Merhaba canlar. Yazarınız geldi. Aylar önce yazar demek çok garip geliyordu. Ama sizlerden gelen güzel yanıtları görünce kendimi biraz da olsa yazar olarak hissediyorum artık. 🤓Daha önce ard arda 3 bölüm yayınladığım zamanlar oldu biliyorsunuz. Bunu dememin sebebi hikayelere ara verdim bir süre. Yazamadım. Hastaydım. Bademciklerim çok kötü. Yani en kısa şöyle anlatayım; yazın en sıcak gününde bile hasta olup, orkestraya katılsam da duyulacak derece de öksürebilirim, bütün yaz burnumu çekerek dolaşabilen, boğaz ağrısı çeken biriyim.

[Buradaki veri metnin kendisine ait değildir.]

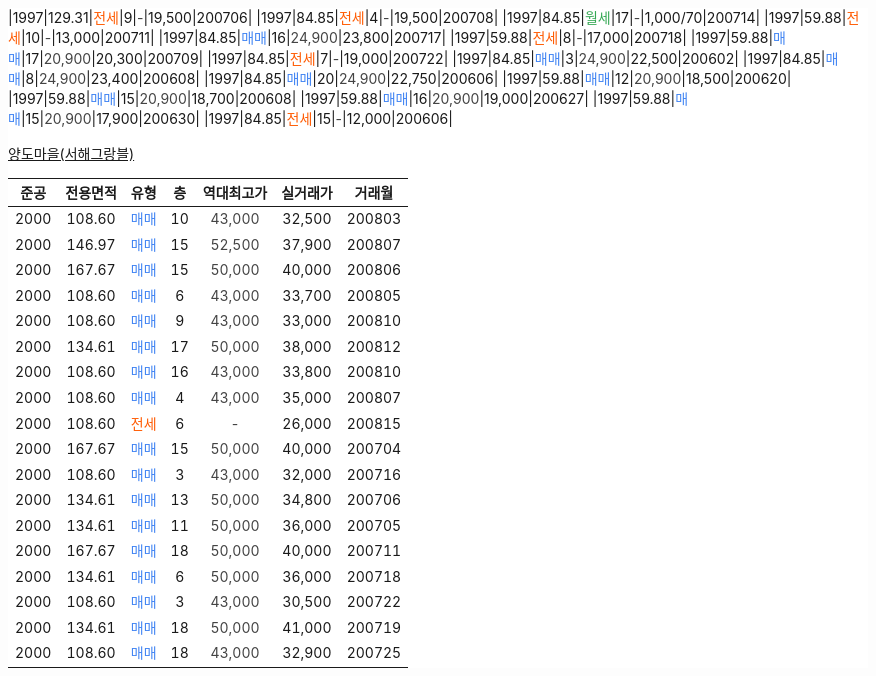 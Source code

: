 |1997|129.31|<span style="color:#ff5a00">전세</span>|9|<span style="color:#444444">-</span>|19,500|200706|
|1997|84.85|<span style="color:#ff5a00">전세</span>|4|<span style="color:#444444">-</span>|19,500|200708|
|1997|84.85|<span style="color:#34a853">월세</span>|17|<span style="color:#444444">-</span>|1,000/70|200714|
|1997|59.88|<span style="color:#ff5a00">전세</span>|10|<span style="color:#444444">-</span>|13,000|200711|
|1997|84.85|<span style="color:#4285f3">매매</span>|16|<span style="color:#444444">24,900</span>|23,800|200717|
|1997|59.88|<span style="color:#ff5a00">전세</span>|8|<span style="color:#444444">-</span>|17,000|200718|
|1997|59.88|<span style="color:#4285f3">매매</span>|17|<span style="color:#444444">20,900</span>|20,300|200709|
|1997|84.85|<span style="color:#ff5a00">전세</span>|7|<span style="color:#444444">-</span>|19,000|200722|
|1997|84.85|<span style="color:#4285f3">매매</span>|3|<span style="color:#444444">24,900</span>|22,500|200602|
|1997|84.85|<span style="color:#4285f3">매매</span>|8|<span style="color:#444444">24,900</span>|23,400|200608|
|1997|84.85|<span style="color:#4285f3">매매</span>|20|<span style="color:#444444">24,900</span>|22,750|200606|
|1997|59.88|<span style="color:#4285f3">매매</span>|12|<span style="color:#444444">20,900</span>|18,500|200620|
|1997|59.88|<span style="color:#4285f3">매매</span>|15|<span style="color:#444444">20,900</span>|18,700|200608|
|1997|59.88|<span style="color:#4285f3">매매</span>|16|<span style="color:#444444">20,900</span>|19,000|200627|
|1997|59.88|<span style="color:#4285f3">매매</span>|15|<span style="color:#444444">20,900</span>|17,900|200630|
|1997|84.85|<span style="color:#ff5a00">전세</span>|15|<span style="color:#444444">-</span>|12,000|200606|

[양도마을(서해그랑블)](https://search.naver.com/search.naver?query=%EA%B2%BD%EA%B8%B0%EB%8F%84+%EA%B9%80%ED%8F%AC%EC%8B%9C+%ED%92%8D%EB%AC%B4%EB%8F%99+%EC%96%91%EB%8F%84%EB%A7%88%EC%9D%84%28%EC%84%9C%ED%95%B4%EA%B7%B8%EB%9E%91%EB%B8%94%29)

|준공|전용면적|유형|층|역대최고가|실거래가|거래월|
|:---:|:---:|:---:|:---:|:---:|:---:|:---:|
|2000|108.60|<span style="color:#4285f3">매매</span>|10|<span style="color:#444444">43,000</span>|32,500|200803|
|2000|146.97|<span style="color:#4285f3">매매</span>|15|<span style="color:#444444">52,500</span>|37,900|200807|
|2000|167.67|<span style="color:#4285f3">매매</span>|15|<span style="color:#444444">50,000</span>|40,000|200806|
|2000|108.60|<span style="color:#4285f3">매매</span>|6|<span style="color:#444444">43,000</span>|33,700|200805|
|2000|108.60|<span style="color:#4285f3">매매</span>|9|<span style="color:#444444">43,000</span>|33,000|200810|
|2000|134.61|<span style="color:#4285f3">매매</span>|17|<span style="color:#444444">50,000</span>|38,000|200812|
|2000|108.60|<span style="color:#4285f3">매매</span>|16|<span style="color:#444444">43,000</span>|33,800|200810|
|2000|108.60|<span style="color:#4285f3">매매</span>|4|<span style="color:#444444">43,000</span>|35,000|200807|
|2000|108.60|<span style="color:#ff5a00">전세</span>|6|<span style="color:#444444">-</span>|26,000|200815|
|2000|167.67|<span style="color:#4285f3">매매</span>|15|<span style="color:#444444">50,000</span>|40,000|200704|
|2000|108.60|<span style="color:#4285f3">매매</span>|3|<span style="color:#444444">43,000</span>|32,000|200716|
|2000|134.61|<span style="color:#4285f3">매매</span>|13|<span style="color:#444444">50,000</span>|34,800|200706|
|2000|134.61|<span style="color:#4285f3">매매</span>|11|<span style="color:#444444">50,000</span>|36,000|200705|
|2000|167.67|<span style="color:#4285f3">매매</span>|18|<span style="color:#444444">50,000</span>|40,000|200711|
|2000|134.61|<span style="color:#4285f3">매매</span>|6|<span style="color:#444444">50,000</span>|36,000|200718|
|2000|108.60|<span style="color:#4285f3">매매</span>|3|<span style="color:#444444">43,000</span>|30,500|200722|
|2000|134.61|<span style="color:#4285f3">매매</span>|18|<span style="color:#444444">50,000</span>|41,000|200719|
|2000|108.60|<span style="color:#4285f3">매매</span>|18|<span style="color:#444444">43,000</span>|32,900|200725|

Doktorlar bademcikleri almadan önce bir antibiyotik tedavisi uyguladılar. Sonuç; bir boka yaramadı. 3 hafta etkili bir antibiyotiği iğne ile alıyorum. Adı Deposilin. İsterseniz araştırın. Yani koca adamı inletecek derece de bir ağrısı var. Abartısız söylüyorum; bir hafta poponun üzerine oturtamazsın, bacakların kopacak gibi ağrır. Birde ters etki yaparsa 2 dakika da adam öldürüyormuş. 😳Sadece acilde vuruluyordum ki o da genelde çığlık çığlığa bağırıyorsun. Etraftan bakan insanlar cabası. Herkes iğne sanıyor ama gelde bana sor sen onu. Neyse dediğim gibi kusura bakmayın lütfen. Ama elimden gelen bu. Sürekli bir dinlenme, yatış pozisyonu içinde olduğum için yazamıyorum. Sizinle paylaşmak istedim. Sürekli hastayım deyince garip oluyor. Saklamanın manası yok nasılsa.
⚫️⚫️⚫️⚫️
"Mehmet, seni götürmemi istiyor. Hastaneye yatış için."
Sesi kısılmış, gözlerindeki ışık çekilmişti. Ama zoraki olarak gülmeye çalıştı. Genç kızın ameliyata girerken en ufacık bir korku ya da stres yaşamasını istemiyordu. Ama zorda geliyordu ona... Sevdiği kadını nasıl bırakacaktı? O masaya yattıktan sonrasını düşünemiyordu.
Ne olurdu sanki zorlamasaydı onu. İsteseydi bir ömür taşırdı kucağında onu. Köpek gibi gezerdi peşinde. Ama değil engel olmak, ağzını bile açamıyordu kıza. Yapma, vazgeç diyemiyordu.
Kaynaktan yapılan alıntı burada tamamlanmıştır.